AIM OF THE TASK
Which lines of the data below hold "works"? Copy each of them.

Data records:
=======

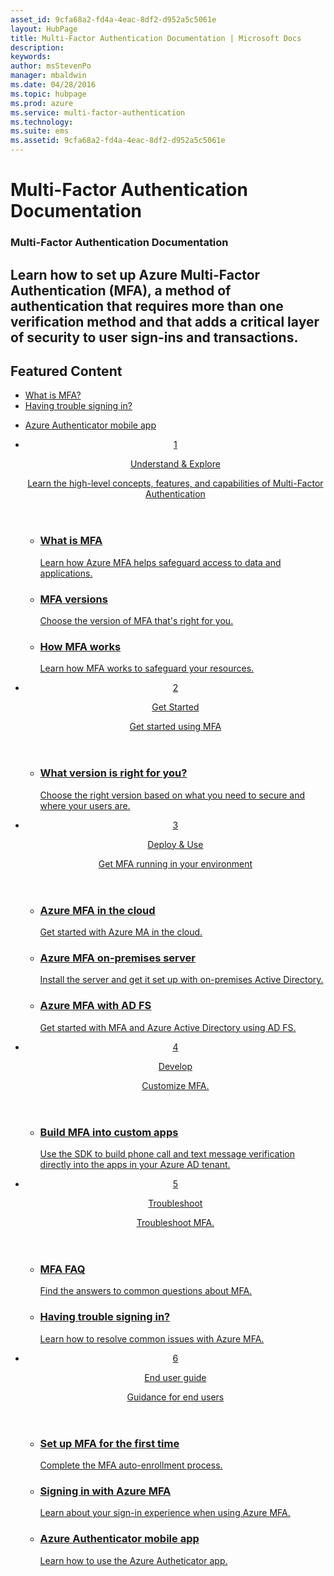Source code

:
 ```yaml
---
asset_id: 9cfa68a2-fd4a-4eac-8df2-d952a5c5061e
layout: HubPage
title: Multi-Factor Authentication Documentation | Microsoft Docs
description:
keywords:
author: msStevenPo
manager: mbaldwin
ms.date: 04/28/2016
ms.topic: hubpage
ms.prod: azure
ms.service: multi-factor-authentication
ms.technology: 
ms.suite: ems
ms.assetid: 9cfa68a2-fd4a-4eac-8df2-d952a5c5061e
---
```

# Multi-Factor Authentication Documentation
<article id="main">
    <section id="hero-content">
      <h1>Multi-Factor Authentication Documentation</h1>
      <h2>Learn how to set up Azure Multi-Factor Authentication (MFA), a method of authentication that requires more than one verification method and that adds a critical layer of security to user sign-ins and transactions.</h2>
    </section>
    <section id="featured" class="container">
      <h2 class="section-heading"><span class="icon icon-warning"></span> Featured Content</h2>
      <div class="features row">
        <ul class="column column-half">
          <li><a href="/multi-factor-authentication/multi-factor-authentication">What is MFA?</a></li>
          <li><a href="/multi-factor-authentication/multi-factor-authentication-end-user-manage-settings">Having trouble signing in?</a></li>
        </ul>
        <ul class="column column-half">
          <li><a href="/multi-factor-authentication/multi-factor-authentication-azure-authenticator">Azure Authenticator mobile app</a></li>
        </ul>
      </div>
    </section>
    <div id="journeys">
      <section class="container">
        <ul class="journeys-list">
          <li class="journey-step">
            <header class="journey-step-header row">
              <a href="/multi-factor-authentication/multi-factor-authentication">
                <div class="title column-third">
                  <span class="step-number">1</span>
                  <p>Understand &amp; Explore</p>
                </div>
                <p class="description column-two-thirds">Learn the high-level concepts, features, and capabilities of Multi-Factor Authentication
                </p>
              </a>
            </header>
            <section class="journey-step-elements content">
              <ul class="row">
                <li class="column-third">
                  <a href="/multi-factor-authentication/multi-factor-authentication">
                    <h3>What is MFA</h3>
                    <p>Learn how Azure MFA helps safeguard access to data and applications.</p>
                  </a>
                </li>
                <li class="column-third">
                  <a href="/multi-factor-authentication/multi-factor-authentication#available-versions-of-azure-multi-factor-authentication">
                    <h3>MFA versions</h3>
                    <p>Choose the version of MFA that's right for you.</p>
                  </a>
                </li>
                <li class="column-third">
                  <a href="/multi-factor-authentication/multi-factor-authentication-how-it-works.md">
                    <h3>How MFA works</h3>
                    <p>Learn how MFA works to safeguard your resources.</p>
                  </a>
                </li>
              </ul>
            </section>
          </li>
          <li class="journey-step">
            <header class="journey-step-header row">
              <a href="">
                <div class="title column-third">
                  <span class="step-number">2</span>
                  <p>Get Started</p>
                </div>
                <p class="description column-two-thirds">Get started using MFA
                </p>
              </a>
            </header>
            <section class="journey-step-elements content">
              <ul class="row">
                <li class="column-third">
                  <a href="/multi-factor-authentication/multi-factor-authentication-get-started">
                    <h3>What version is right for you?</h3>
                    <p>Choose the right version based on what you need to secure and where your users are.</p>
                  </a>
                </li>
              </ul>
            </section>
          </li>
          <li class="journey-step">
            <header class="journey-step-header row">
              <a href="/multi-factor-authentication/multi-factor-authentication-get-started-cloud">
                <div class="title column-third">
                  <span class="step-number">3</span>
                  <p>Deploy &amp; Use</p>
                </div>
                <p class="description column-two-thirds">Get MFA running in your environment
                </p>
              </a>
            </header>
            <section class="journey-step-elements content">
              <ul class="row">
                <li class="column-third">
                  <a href="/multi-factor-authentication/multi-factor-authentication-get-started-cloud">
                    <h3>Azure MFA in the cloud</h3>
                    <p>Get started with Azure MA in the cloud.</p>
                  </a>
                </li>
                <li class="column-third">
                  <a href="/multi-factor-authentication/multi-factor-authentication-get-started-server">
                    <h3>Azure MFA on-premises server</h3>
                    <p>Install the server and get it set up with on-premises Active Directory.</p>
                  </a>
                </li>
                <li class="column-third">
                  <a href="/multi-factor-authentication/multi-factor-authentication-get-started-adfs">
                    <h3>Azure MFA with AD FS</h3>
                    <p>Get started with MFA and Azure Active Directory using AD FS.</p>
                  </a>
                </li>
              </ul>
            </section>
          </li>
          <li class="journey-step">
            <header class="journey-step-header row">
              <a href="">
                <div class="title column-third">
                  <span class="step-number">4</span>
                  <p>Develop</p>
                </div>
                <p class="description column-two-thirds">Customize MFA.
                </p>
              </a>
            </header>
            <section class="journey-step-elements content">
              <ul class="row">
                <li class="column-third">
                  <a href="/multi-factor-authentication/multi-factor-authentication-sdk">
                    <h3>Build MFA into custom apps</h3>
                    <p>Use the SDK to build phone call and text message verification directly into the apps in your Azure AD tenant.</p>
                  </a>
                </li>
              </ul>
            </section>
          </li>
          <li class="journey-step">
            <header class="journey-step-header row">
              <a href="/multi-factor-authentication/multi-factor-authentication-faq">
                <div class="title column-third">
                  <span class="step-number">5</span>
                  <p>Troubleshoot</p>
                </div>
                <p class="description column-two-thirds">Troubleshoot MFA.
                </p>
              </a>
            </header>
            <section class="journey-step-elements content">
              <ul class="row">
                <li class="column-third">
                  <a href="/multi-factor-authentication/multi-factor-authentication-faq">
                    <h3>MFA FAQ</h3>
                    <p>Find the answers to common questions about MFA.</p>
                  </a>
                </li>
               <li class="column-third">
                  <a href="multi-factor-authentication-end-user-manage-settings">
                    <h3>Having trouble signing in?</h3>
                    <p>Learn how to resolve common issues with Azure MFA.</p>
                  </a>
                </li>
              </ul>
            </section>
        <li class="journey-step">
            <header class="journey-step-header row">
              <a href="/multi-factor-authentication/multi-factor-authentication-end-user-first-time">
                <div class="title column-third">
                  <span class="step-number">6</span>
                  <p>End user guide</p>
                </div>
                <p class="description column-two-thirds">Guidance for end users
                </p>
              </a>
            </header>
            <section class="journey-step-elements content">
              <ul class="row">
                <li class="column-third">
                  <a href="/multi-factor-authentication/multi-factor-authentication-end-user-first-time">
                    <h3>Set up MFA for the first time</h3>
                    <p>Complete the MFA auto-enrollment process.</p>
                  </a>
                </li>
               <li class="column-third">
                  <a href="/multi-factor-authentication/multi-factor-authentication-end-user-signin">
                    <h3>Signing in with Azure MFA</h3>
                    <p>Learn about your sign-in experience when using Azure MFA.</p>
                  </a>
                </li>
               <li class="column-third">
                  <a href="/multi-factor-authentication/multi-factor-authentication-azure-authenticator">
                    <h3>Azure Authenticator mobile app</h3>
                    <p>Learn how to use the Azure Autheticator app.</p>
                  </a>
                </li>
              </ul>
            </section>
          </li>        
        </ul>
      </section>
    </div>
</article>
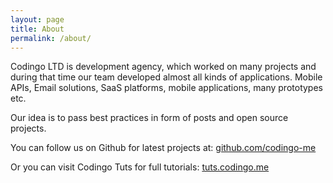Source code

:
 ```yaml
---
layout: page
title: About
permalink: /about/
---
```


Codingo LTD is development agency, which worked on many projects and during that time our team developed almost all kinds of applications. Mobile APIs, Email solutions, SaaS platforms, mobile applications, many prototypes etc.

Our idea is to pass best practices in form of posts and open source projects.

You can follow us on  Github  for latest projects at: [github.com/codingo-me](https://github.com/codingo-me)

Or you can visit Codingo Tuts for full tutorials: [tuts.codingo.me](http://tuts.codingo.me)


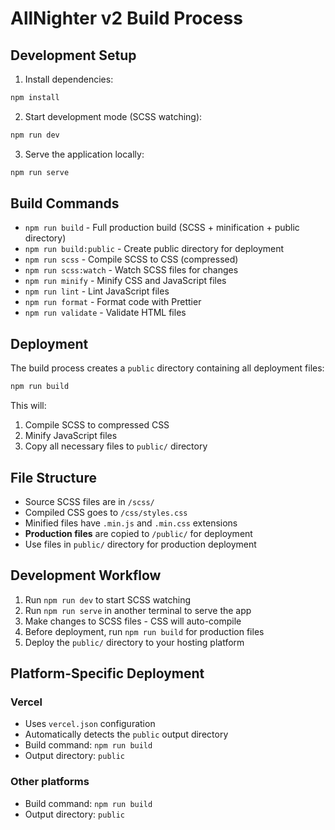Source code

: # AllNighter v2 Build Process

## Development Setup

1. Install dependencies:
```bash
npm install
```

2. Start development mode (SCSS watching):
```bash
npm run dev
```

3. Serve the application locally:
```bash
npm run serve
```

## Build Commands

- `npm run build` - Full production build (SCSS + minification + public directory)
- `npm run build:public` - Create public directory for deployment
- `npm run scss` - Compile SCSS to CSS (compressed)
- `npm run scss:watch` - Watch SCSS files for changes
- `npm run minify` - Minify CSS and JavaScript files
- `npm run lint` - Lint JavaScript files
- `npm run format` - Format code with Prettier
- `npm run validate` - Validate HTML files

## Deployment

The build process creates a `public` directory containing all deployment files:

```bash
npm run build
```

This will:
1. Compile SCSS to compressed CSS
2. Minify JavaScript files  
3. Copy all necessary files to `public/` directory

## File Structure

- Source SCSS files are in `/scss/`
- Compiled CSS goes to `/css/styles.css`
- Minified files have `.min.js` and `.min.css` extensions
- **Production files** are copied to `/public/` for deployment
- Use files in `public/` directory for production deployment

## Development Workflow

1. Run `npm run dev` to start SCSS watching
2. Run `npm run serve` in another terminal to serve the app
3. Make changes to SCSS files - CSS will auto-compile
4. Before deployment, run `npm run build` for production files
5. Deploy the `public/` directory to your hosting platform

## Platform-Specific Deployment

### Vercel
- Uses `vercel.json` configuration
- Automatically detects the `public` output directory
- Build command: `npm run build`
- Output directory: `public`

### Other platforms
- Build command: `npm run build`
- Output directory: `public`
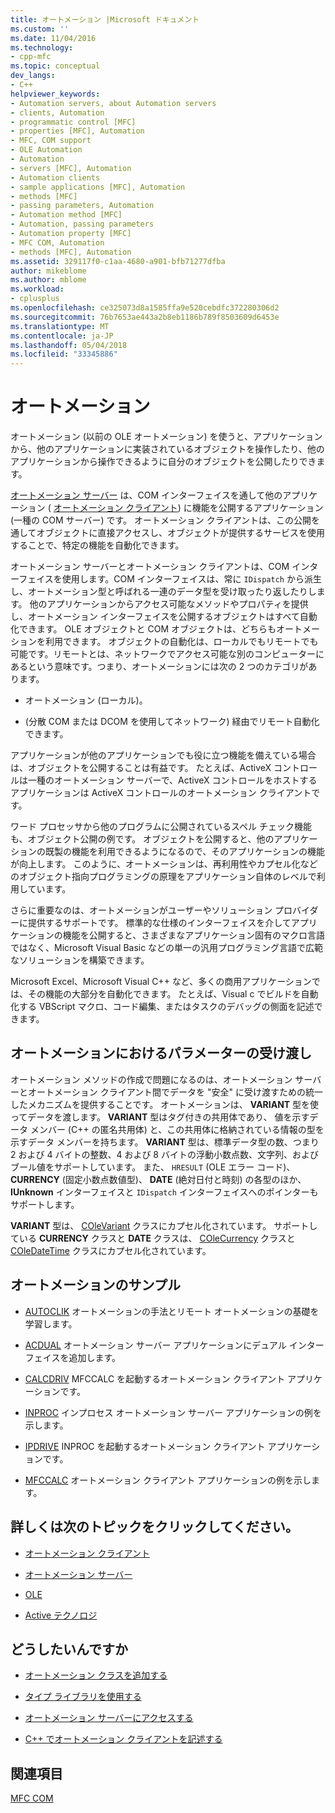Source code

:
 ```yaml
---
title: オートメーション |Microsoft ドキュメント
ms.custom: ''
ms.date: 11/04/2016
ms.technology:
- cpp-mfc
ms.topic: conceptual
dev_langs:
- C++
helpviewer_keywords:
- Automation servers, about Automation servers
- clients, Automation
- programmatic control [MFC]
- properties [MFC], Automation
- MFC, COM support
- OLE Automation
- Automation
- servers [MFC], Automation
- Automation clients
- sample applications [MFC], Automation
- methods [MFC]
- passing parameters, Automation
- Automation method [MFC]
- Automation, passing parameters
- Automation property [MFC]
- MFC COM, Automation
- methods [MFC], Automation
ms.assetid: 329117f0-c1aa-4680-a901-bfb71277dfba
author: mikeblome
ms.author: mblome
ms.workload:
- cplusplus
ms.openlocfilehash: ce325073d8a1585ffa9e520cebdfc372280306d2
ms.sourcegitcommit: 76b7653ae443a2b8eb1186b789f8503609d6453e
ms.translationtype: MT
ms.contentlocale: ja-JP
ms.lasthandoff: 05/04/2018
ms.locfileid: "33345886"
---
```

# <a name="automation"></a>オートメーション
オートメーション (以前の OLE オートメーション) を使うと、アプリケーションから、他のアプリケーションに実装されているオブジェクトを操作したり、他のアプリケーションから操作できるように自分のオブジェクトを公開したりできます。  
  
 [オートメーション サーバー](../mfc/automation-servers.md) は、COM インターフェイスを通して他のアプリケーション ( [オートメーション クライアント](../mfc/automation-clients.md)) に機能を公開するアプリケーション (一種の COM サーバー) です。 オートメーション クライアントは、この公開を通してオブジェクトに直接アクセスし、オブジェクトが提供するサービスを使用することで、特定の機能を自動化できます。  
  
 オートメーション サーバーとオートメーション クライアントは、COM インターフェイスを使用します。COM インターフェイスは、常に `IDispatch` から派生し、オートメーション型と呼ばれる一連のデータ型を受け取ったり返したりします。 他のアプリケーションからアクセス可能なメソッドやプロパティを提供し、オートメーション インターフェイスを公開するオブジェクトはすべて自動化できます。 OLE オブジェクトと COM オブジェクトは、どちらもオートメーションを利用できます。 オブジェクトの自動化は、ローカルでもリモートでも可能です。リモートとは、ネットワークでアクセス可能な別のコンピューターにあるという意味です。つまり、オートメーションには次の 2 つのカテゴリがあります。  
  
-   オートメーション (ローカル)。  
  
-   (分散 COM または DCOM を使用してネットワーク) 経由でリモート自動化できます。  
  
 アプリケーションが他のアプリケーションでも役に立つ機能を備えている場合は、オブジェクトを公開することは有益です。 たとえば、ActiveX コントロールは一種のオートメーション サーバーで、ActiveX コントロールをホストするアプリケーションは ActiveX コントロールのオートメーション クライアントです。  
  
 ワード プロセッサから他のプログラムに公開されているスペル チェック機能も、オブジェクト公開の例です。 オブジェクトを公開すると、他のアプリケーションの既製の機能を利用できるようになるので、そのアプリケーションの機能が向上します。 このように、オートメーションは、再利用性やカプセル化などのオブジェクト指向プログラミングの原理をアプリケーション自体のレベルで利用しています。  
  
 さらに重要なのは、オートメーションがユーザーやソリューション プロバイダーに提供するサポートです。 標準的な仕様のインターフェイスを介してアプリケーションの機能を公開すると、さまざまなアプリケーション固有のマクロ言語ではなく、Microsoft Visual Basic などの単一の汎用プログラミング言語で広範なソリューションを構築できます。  
  
 Microsoft Excel、Microsoft Visual C++ など、多くの商用アプリケーションでは、その機能の大部分を自動化できます。 たとえば、Visual c でビルドを自動化する VBScript マクロ、コード編集、またはタスクのデバッグの側面を記述できます。  
  
##  <a name="_core_passing_parameters_in_automation"></a> オートメーションにおけるパラメーターの受け渡し  
 オートメーション メソッドの作成で問題になるのは、オートメーション サーバーとオートメーション クライアント間でデータを "安全" に受け渡すための統一したメカニズムを提供することです。 オートメーションは、 **VARIANT** 型を使ってデータを渡します。 **VARIANT** 型はタグ付きの共用体であり、 値を示すデータ メンバー (C++ の匿名共用体) と、この共用体に格納されている情報の型を示すデータ メンバーを持ちます。 **VARIANT** 型は、標準データ型の数、つまり 2 および 4 バイトの整数、4 および 8 バイトの浮動小数点数、文字列、およびブール値をサポートしています。 また、 `HRESULT` (OLE エラー コード)、 **CURRENCY** (固定小数点数値型)、 **DATE** (絶対日付と時刻) の各型のほか、 **IUnknown** インターフェイスと `IDispatch` インターフェイスへのポインターもサポートします。  
  
 **VARIANT** 型は、 [COleVariant](../mfc/reference/colevariant-class.md) クラスにカプセル化されています。 サポートしている **CURRENCY** クラスと **DATE** クラスは、 [COleCurrency](../mfc/reference/colecurrency-class.md) クラスと [COleDateTime](../atl-mfc-shared/reference/coledatetime-class.md) クラスにカプセル化されています。  
  
## <a name="automation-samples"></a>オートメーションのサンプル  
  
-   [AUTOCLIK](../visual-cpp-samples.md) オートメーションの手法とリモート オートメーションの基礎を学習します。  
  
-   [ACDUAL](../visual-cpp-samples.md) オートメーション サーバー アプリケーションにデュアル インターフェイスを追加します。  
  
-   [CALCDRIV](../visual-cpp-samples.md) MFCCALC を起動するオートメーション クライアント アプリケーションです。  
  
-   [INPROC](../visual-cpp-samples.md) インプロセス オートメーション サーバー アプリケーションの例を示します。  
  
-   [IPDRIVE](../visual-cpp-samples.md) INPROC を起動するオートメーション クライアント アプリケーションです。  
  
-   [MFCCALC](../visual-cpp-samples.md) オートメーション クライアント アプリケーションの例を示します。  
  
## <a name="what-do-you-want-to-know-more-about"></a>詳しくは次のトピックをクリックしてください。  
  
-   [オートメーション クライアント](../mfc/automation-clients.md)  
  
-   [オートメーション サーバー](../mfc/automation-servers.md)  
  
-   [OLE](../mfc/ole-in-mfc.md)  
  
-   [Active テクノロジ](../mfc/mfc-com.md)  
  
## <a name="what-do-you-want-to-do"></a>どうしたいんですか  
  
-   [オートメーション クラスを追加する](../mfc/automation-servers.md)  
  
-   [タイプ ライブラリを使用する](../mfc/automation-clients-using-type-libraries.md)  
   
-   [オートメーション サーバーにアクセスする](../mfc/automation-servers.md)  
  
-   [C++ でオートメーション クライアントを記述する](../mfc/automation-clients.md)  
  
## <a name="see-also"></a>関連項目  
 [MFC COM](../mfc/mfc-com.md)
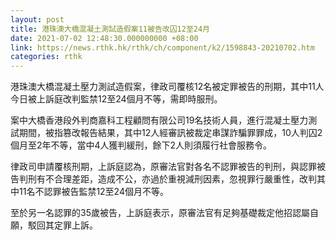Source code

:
 ```yaml
---
layout: post
title: 港珠澳大橋混凝土測試造假案11被告改囚12至24月
date: 2021-07-02 12:48:30.000000000 +08:00
link: https://news.rthk.hk/rthk/ch/component/k2/1598843-20210702.htm
categories: rthk
---
```


港珠澳大橋混凝土壓力測試造假案，律政司覆核12名被定罪被告的刑期，其中11人今日被上訴庭改判監禁12至24個月不等，需即時服刑。

案中大橋香港段外判商嘉科工程顧問有限公司19名技術人員，進行混凝土壓力測試期間，被指篡改報告結果，其中12人經審訊被裁定串謀詐騙罪罪成，10人判囚2個月至2年不等，當中4人獲判緩刑，餘下2人則須履行社會服務令。

律政司申請覆核刑期，上訴庭認為，原審法官對各名不認罪被告的判刑，與認罪被告判刑有不合理差距，造成不公，亦過於重視減刑因素，忽視罪行嚴重性，改判其中11名不認罪被告監禁12至24個月不等。

至於另一名認罪的35歲被告，上訴庭表示，原審法官有足夠基礎裁定他招認屬自願，駁回其定罪上訴。
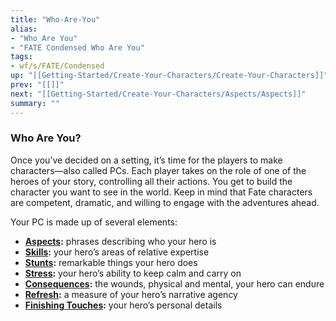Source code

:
 ```yaml
---
title: "Who-Are-You"
alias:
- "Who Are You"
- "FATE Condensed Who Are You"
tags:
- wf/s/FATE/Condensed
up: "[[Getting-Started/Create-Your-Characters/Create-Your-Characters]]"
prev: "[[]]"
next: "[[Getting-Started/Create-Your-Characters/Aspects/Aspects]]"
summary: ""
---
```

### Who Are You?

Once you’ve decided on a setting, it’s time for the players to make characters—also called PCs. Each player takes on the role of one of the heroes of your story, controlling all their actions. You get to build the character you want to see in the world. Keep in mind that Fate characters are competent, dramatic, and willing to engage with the adventures ahead.

Your PC is made up of several elements:

- **[Aspects](../Aspects/Aspects.md):** phrases describing who your hero is
- **[Skills](../Skills/Skills.md):** your hero’s areas of relative expertise
- **[Stunts](../Stunts/Stunts.md):** remarkable things your hero does
- **[Stress](../Stress-and-Consequences/Stress-and-Consequences.md):** your hero’s ability to keep calm and carry on
- **[Consequences](../Stress-and-Consequences/Stress-and-Consequences.md):** the wounds, physical and mental, your hero can endure
- **[Refresh](../Refresh/Refresh.md):** a measure of your hero’s narrative agency
- **[Finishing Touches](../Finishing-Touches/Finishing-Touches.md):** your hero’s personal details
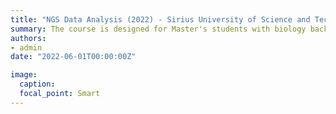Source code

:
 ```yaml
---
title: "NGS Data Analysis (2022) - Sirius University of Science and Technology, Russia"
summary: The course is designed for Master's students with biology background. The goals of this course are to learn the essential programming skills for bioinformatics, understand NGS technology and algorithms, and use bioinformatics tools for analysis of sequencing data. 
authors:
- admin
date: "2022-06-01T00:00:00Z"

image:
  caption: 
  focal_point: Smart
---
```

=======

THE COMPLETED TASK
                  <a href="/multi-factor-authentication/multi-factor-authentication-how-it-works.md">
                    <h3>How MFA works</h3>
                    <p>Learn how MFA works to safeguard your resources.</p>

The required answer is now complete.